Though this year Halloween does not fall on the weekend, every October is a good time to sit along in a four cornered room starring at candles while listening to the Geto Boys.

Sunday, September 01, 2013

To Succeed in Life You Must Eliminate Everything in Your Path in a Blind Rage

Grand Theft Auto

I have never really been into violent video games (unless you count the old school hockey games where you could break open a dude’s skull and watch them bleed on the ice) and spent most of my time playing games like Mario Kart, Final Fantasy, and sports games. So I did not think much of the first two Grand Theft Auto games and even ignored the huge buzz around the third game which essentially invented the sandbox game (ironically instead I bought The Simpsons rip off game which thankfully was a lot more entertaining than their Double Dragon rip-off Nintendo game). But the ad campaigned for Grand Theft Auto: Vice City drew me in with its Miami Vice vibe and A Flock of Seagulls soundtrack which it is why the franchise is this month's induction into the Scooter Hall of Fame.

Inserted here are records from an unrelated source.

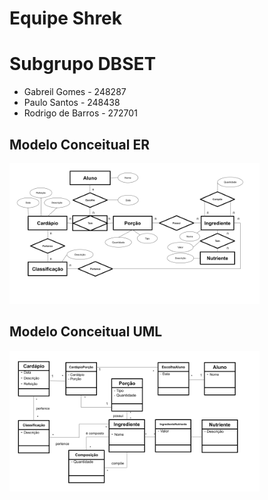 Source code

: # Equipe Shrek

# Subgrupo DBSET

- Gabreil Gomes - 248287
- Paulo Santos - 248438
- Rodrigo de Barros - 272701


## Modelo Conceitual ER

<img src="images/ER_Diagrama.png" width="400px" height="auto">


## Modelo Conceitual UML

<img src="images/UML_Diagrama.png" width="400px" height="auto">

Forget the video game violence; Vice City was worth it just for the soundtrack along, I would have just been content with just driving around the sprawling faux Miami just listening to the awesomely eighties radio stations (Lionel Richie! Hall and Oates!! Squeeze!!!) and to those that always rag on the violent storyline, there is nothing making you going around shooting people and picking up hookers, you could steal a taxi and play Crazy Taxi style or earn a living hunting down criminals for the police or hijacking an ambulance to help people to the hospital on time.

Okay, I am not that altruistic, I also partook in the more violent storylines too. But the Grand Theft Auto games are just like playing a movie. III was basically The Godfather, Vice City is a retelling of Scarface, and San Andreas is like playing Boys in the Hood. Of course to the parents out there, if you do not let your kids watch those types of movies, you definitely should not let your kids play these types of games. And if you do let your kids watch those types of movies and play these types of games, you really need a visit from child services.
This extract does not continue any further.